I'm developing a application which should run as a single process means,
EXE : sample.exe
usage : sample.exe [start/stop]
if we try to execute this exe n number of times, onle one instance of this exe should executed and that too as a background process.. In my region if i use sample.exe start, then if some one else also try sample.exe start, if should not allow. mean time if they use sample.exe stop, then it has to stop. I've created the program in C++ by accepting the usage as command line argument.
The typical Unix paradigm for this sort of thing is to have the application create a semaphore.
If creation fails because it already exists, then you have to ask the kernel which PID owns
the semaphore. Check if that PID is still running (kill( pid, 0 ) == ESRCH means its not).
function returns pid of other running instance if one exists or 0 if there is no other running instance.
you will also need to write the code to destroy the semaphore when your app exits cleanly (not strictly necessary, as this code will handle the case where it bombed out without destroying it).
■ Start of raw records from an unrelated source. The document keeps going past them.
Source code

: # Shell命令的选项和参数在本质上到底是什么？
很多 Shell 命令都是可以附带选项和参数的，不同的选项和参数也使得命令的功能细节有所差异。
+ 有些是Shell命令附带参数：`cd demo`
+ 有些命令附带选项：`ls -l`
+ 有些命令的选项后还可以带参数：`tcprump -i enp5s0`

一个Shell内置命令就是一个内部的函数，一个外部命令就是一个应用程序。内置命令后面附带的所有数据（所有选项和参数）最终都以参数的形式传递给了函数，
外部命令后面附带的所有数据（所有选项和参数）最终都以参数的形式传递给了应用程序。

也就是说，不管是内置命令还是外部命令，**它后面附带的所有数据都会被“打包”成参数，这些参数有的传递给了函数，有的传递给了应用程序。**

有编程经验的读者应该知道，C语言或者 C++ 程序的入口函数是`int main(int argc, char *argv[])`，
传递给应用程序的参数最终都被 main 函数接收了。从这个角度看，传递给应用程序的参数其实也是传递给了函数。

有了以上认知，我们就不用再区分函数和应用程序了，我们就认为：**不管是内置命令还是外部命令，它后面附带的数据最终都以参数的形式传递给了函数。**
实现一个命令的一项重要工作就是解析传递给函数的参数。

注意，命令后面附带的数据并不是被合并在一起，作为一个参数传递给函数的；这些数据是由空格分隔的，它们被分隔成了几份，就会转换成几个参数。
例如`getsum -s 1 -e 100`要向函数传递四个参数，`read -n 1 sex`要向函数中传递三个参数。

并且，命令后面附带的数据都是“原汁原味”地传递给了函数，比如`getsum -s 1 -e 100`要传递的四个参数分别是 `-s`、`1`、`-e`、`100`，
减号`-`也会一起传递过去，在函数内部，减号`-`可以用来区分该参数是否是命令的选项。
Most Unix programs just use a PID file. The problem with semaphores is that you have to maintain a global registry of numeric "keys" (the 10000 magic number in the semget() call) that everyone agrees to. With PID files (on Solaris 10 and my Fedora system they are in /var/run) you just have to have a unique name. File creation with O_EXCL is atomic, so no two processes can create the same PID file. It's more work but its quite standard and mostly free from name collision.
jsmith: your code has a bug in that it can silently fail, allowing multiple copies to run, if semget() returns with an error other than EEXIST.